ANDEAN PEBBLE WEAVE ON INKLE LOOMS…..!https://www.taprootvideo.com/preview_class.jsf?iid=3&cid=13

And now I shall return to my pocket-bag fabric which is so very near completion. The second two weaving ladies are now happily seated at their almost-finished looms and I am about to add my newly-created pattern for the tree which will shade them. I suspect there will be some un-weaving for adjustment because I am being naughty and weaving the tree without first sampling!

Perhaps there will be a finished bag to show next time I post!

 

 

 

 

 

 

 


Responses

  1. I am so glad you wrote this Laverne! I ran over to Pattern Fish and grabbed it off the fiber shelf!!! I cant wait to play with it! Thank You!

  2. It may be easier for me to learn pebble weave on an inkle loom, as I can concentrate on the pattern and not the loom so much. I know the patterns will be a bit more elongated. Thank you so much!

  3. Hi from Guatemala – we’ve been traveling here for 15 days so far. 11 more to go. We’ve seen many weavers and have been blown away by some of the textiles. I’m getting better at recognizing some of the patterns from different areas. Didn’t you study here at one point? Where was that? un fuerte abrazo – Virginia

  4. Two fantastic books in 2019… and it is only February! I am in Colombia now and just downloaded it. Thank you so much!

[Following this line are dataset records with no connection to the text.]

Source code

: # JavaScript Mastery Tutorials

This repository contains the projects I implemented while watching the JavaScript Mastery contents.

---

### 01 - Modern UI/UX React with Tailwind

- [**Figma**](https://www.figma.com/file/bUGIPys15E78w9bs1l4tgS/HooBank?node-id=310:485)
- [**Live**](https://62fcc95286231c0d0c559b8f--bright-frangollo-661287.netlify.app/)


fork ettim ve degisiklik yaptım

  5. Bonsoir ,je ne comprends pas du tout l’anglais .j’ai donc beaucoup de mal à rentrer en contact avec vous .j’aimerais savoir si vous vendez de la laine et savoir aussi quelle laine il faut employer pour faire ce genre de tissage .j’aime beaucoup ce que vous faites ,c’est magnifique .
    Il n’y a pas de traduction française ,je suis perdue dans vos explications .je viens souvent consulter votre site et j’espere un jour savoir faire grâce à vous de si belle choses . Est ce que l’on peut espérer un livre en Français ?
    Je vous souhaite une bien agréable soiree

    • Bonjour Monique. Copier et coller cette réponse dans Google translate. Thank you for your comment. While I understood your comment in French, I cannot write it well enough to reply to you in French. I don’t sell wool. I use mostly mercerized cotton for my work or worsted-spun wool. I have a book in French but it is not aimed at beginners. Sandrine, the lady who translated my book to French has an online forum that discusses this kind of weaving and other fiber activities. I think that it is called Tricofolk. She also has a business and sells yarn and supplies: http://alysse-creations.info/

  6. Hi Laverne,
    Having just got a floor inkle loom and being a beginner inkle weaver I have just bought your new book. I am sure it will be useful.
    Can I say how great that video is of the Chinese backstrap weaver!! She is wonderful!! Which area of China is she from?
    Sue and I were at Shetland Wool week last September. I did workshops on Peruvian knitting. and I was interviewed for Fruity Knitting, a well known knitting podcast. It is episode 65 if you want to have a look.
    We have broadened out our Cambridge group from just Peru now to Textile Traditions Study Group, so we can look at other cultures too.
    We all still remember your visit to Cambridge and Norfolk with affection.